▸ **Directions for this task**
Only the lines holding "example" are wanted. Copy every one from the records below.

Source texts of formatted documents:
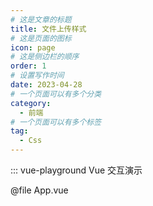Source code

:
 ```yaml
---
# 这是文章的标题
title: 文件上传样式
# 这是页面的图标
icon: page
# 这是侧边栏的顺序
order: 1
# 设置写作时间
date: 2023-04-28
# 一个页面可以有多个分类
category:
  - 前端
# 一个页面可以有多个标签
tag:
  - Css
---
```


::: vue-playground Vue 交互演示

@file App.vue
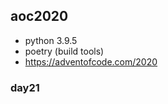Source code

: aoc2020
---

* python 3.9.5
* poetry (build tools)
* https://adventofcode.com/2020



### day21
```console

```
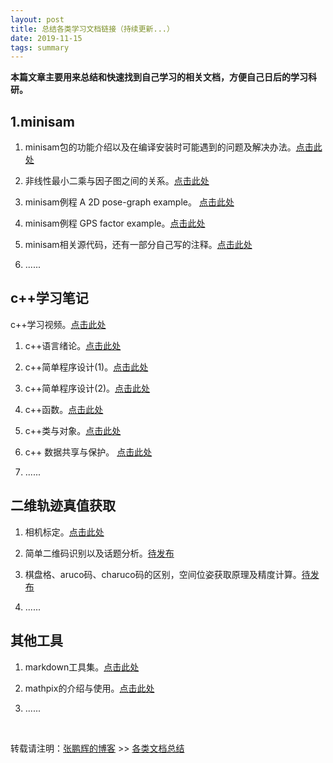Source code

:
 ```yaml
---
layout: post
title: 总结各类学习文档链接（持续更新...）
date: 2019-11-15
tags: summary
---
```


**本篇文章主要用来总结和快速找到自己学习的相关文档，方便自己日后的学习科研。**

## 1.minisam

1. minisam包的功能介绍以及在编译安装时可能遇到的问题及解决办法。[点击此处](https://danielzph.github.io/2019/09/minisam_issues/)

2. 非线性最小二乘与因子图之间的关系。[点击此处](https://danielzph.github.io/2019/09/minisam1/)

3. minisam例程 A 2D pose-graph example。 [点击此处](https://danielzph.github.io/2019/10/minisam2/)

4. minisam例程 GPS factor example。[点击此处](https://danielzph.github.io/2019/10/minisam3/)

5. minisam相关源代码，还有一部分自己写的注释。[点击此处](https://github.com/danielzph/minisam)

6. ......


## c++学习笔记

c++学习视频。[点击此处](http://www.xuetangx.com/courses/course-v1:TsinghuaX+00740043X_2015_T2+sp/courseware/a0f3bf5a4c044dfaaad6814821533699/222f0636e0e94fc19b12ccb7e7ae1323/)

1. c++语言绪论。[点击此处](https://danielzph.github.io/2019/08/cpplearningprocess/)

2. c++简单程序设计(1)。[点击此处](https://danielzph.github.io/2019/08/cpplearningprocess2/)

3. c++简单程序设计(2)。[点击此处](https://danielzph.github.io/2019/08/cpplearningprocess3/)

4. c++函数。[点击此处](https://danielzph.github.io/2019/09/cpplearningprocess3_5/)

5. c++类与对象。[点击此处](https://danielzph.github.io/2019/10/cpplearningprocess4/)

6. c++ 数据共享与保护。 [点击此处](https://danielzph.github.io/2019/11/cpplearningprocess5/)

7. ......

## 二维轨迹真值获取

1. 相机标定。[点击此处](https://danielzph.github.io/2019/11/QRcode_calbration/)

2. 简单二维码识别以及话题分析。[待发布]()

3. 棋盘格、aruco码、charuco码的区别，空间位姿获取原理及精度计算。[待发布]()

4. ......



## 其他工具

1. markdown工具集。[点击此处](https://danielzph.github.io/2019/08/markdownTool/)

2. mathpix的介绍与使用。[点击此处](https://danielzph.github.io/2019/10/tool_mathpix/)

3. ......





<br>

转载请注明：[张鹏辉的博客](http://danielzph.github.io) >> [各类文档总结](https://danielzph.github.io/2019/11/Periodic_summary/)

▸ **Expected answer**
3. minisam例程 A 2D pose-graph example。 [点击此处](https://danielzph.github.io/2019/10/minisam2/)
4. minisam例程 GPS factor example。[点击此处](https://danielzph.github.io/2019/10/minisam3/)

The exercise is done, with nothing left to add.